Sir Peter Smithers, who is both of these, embodies the true European spirit. His involvement in European politics spans more than half a century, from the epoch of post-War idealism to our more sceptical era today. Because he is a European (or in British terms a "pro-European"), Sir Peter opposes the creation of a federal Europe. A supra-national state, he argues, goes against the grain of the European spirit. There is a common European culture, but it is divided into sub-cultures that have evolved organically and defy attempts to force them together in political union. Furthermore, Smithers argues, federalism is based on a false analogy with the USA. Americans (with two notable exceptions, the indigenous people and the descendants of slaves) are immigrants or the descendants of immigrants, who have sought a new identity in a new society. Europeans, by contrast, are proud of their historical roots and wish for a politics that reflects those roots. Sir Peter hopes that federalism as an ideological project will give way to a pragmatic, but humanitarian Europe, more like the Council of Europe model than the present EU, based on friendly nations co-operating. His optimism is chastened, however, by the immature response of Europe's establishment to right-wing populists like Jean-Marie Le Pen.

Here, Sophie Masson, a novelist, applies her extensive knowledge of French cultural history to Le Pen's rise and current fluctuating forces. She believes that the slogans of "anti-fascism" applied against Le Pen (by moderate right as well as far left) are trite and meaningless. He does not advocate a fascist-style Corporate State and the support he receives from some immigrants, chiefly black Africans, suggests that to call him a racist is to simplify and reduce. Support for Le Pen's Front National is a protest against the sclerotic political establishment that refuses to acknowledge popular grievances, notably crime and drugs, the collapse of social solidarity and the red tape that binds small businesses but exonerates large corporations. More than that, support for Le Pen has strong historical roots, going back to the 1790s and the Revolutionary Terror. The Revolution produced two rival visions of France. The first, the Jacobin tradition, is based on abstract theory and centralised practice. The second, which Sophie Masson calls La France Profonde, is traditionalist, pragmatic and diverse. Le Pen does not necessarily reflect that spirit of cultural conservatism, but he has acted as medium for the anti-Jacobin spirit.

Marxist and neo-liberal thinkers have both made the same mistake. They have behaved as if economic forces override all other aspects of human life, including personal or collective loyalties and cultural identity. He charts the rise of "libertarianism", a radical free-market ideology as scornful of tradition, and human tenderness, as the Jacobin left. Libertarianism, he believes, is a destructive travesty of the idea of private enterprise. Commercial processes should not exist in a moral and spiritual vacuum and when they do so their success will be short-lived. Many, including successful entrepreneurs, are uneasy about the process of globalisation, the negative aspects of which are fuelling a dangerous and indiscriminate backlash.

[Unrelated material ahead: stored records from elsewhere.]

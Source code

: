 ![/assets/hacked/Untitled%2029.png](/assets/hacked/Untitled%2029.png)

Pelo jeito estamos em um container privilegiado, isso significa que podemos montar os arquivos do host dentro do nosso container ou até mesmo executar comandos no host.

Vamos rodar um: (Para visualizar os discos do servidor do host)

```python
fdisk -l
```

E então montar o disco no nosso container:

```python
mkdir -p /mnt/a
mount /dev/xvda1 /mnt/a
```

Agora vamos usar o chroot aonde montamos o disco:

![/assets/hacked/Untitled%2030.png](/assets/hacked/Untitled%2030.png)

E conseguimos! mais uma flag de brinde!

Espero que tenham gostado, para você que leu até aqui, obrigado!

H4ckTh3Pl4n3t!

It is this theme of "anti-capitalist" rebellion that Michael Mosbacher takes up, in his Social Affairs unit monograph reviewed here by Aidan Rankin. Mosbacher skilfully dissects the protest movement's contradictions, hypocrisies and bad faith. However, according to Rankin he stops short of admitting that free-market fundamentalism and political correctness are two parallel forms of reductionism, one economic and the other cultural.

All these writers agree that the last thing Europe needs is reductionism. We should aim for a Europe of complexities, instead of a Europe of facile slogans and grand designs. Paradoxically, perhaps, that would make life much simpler.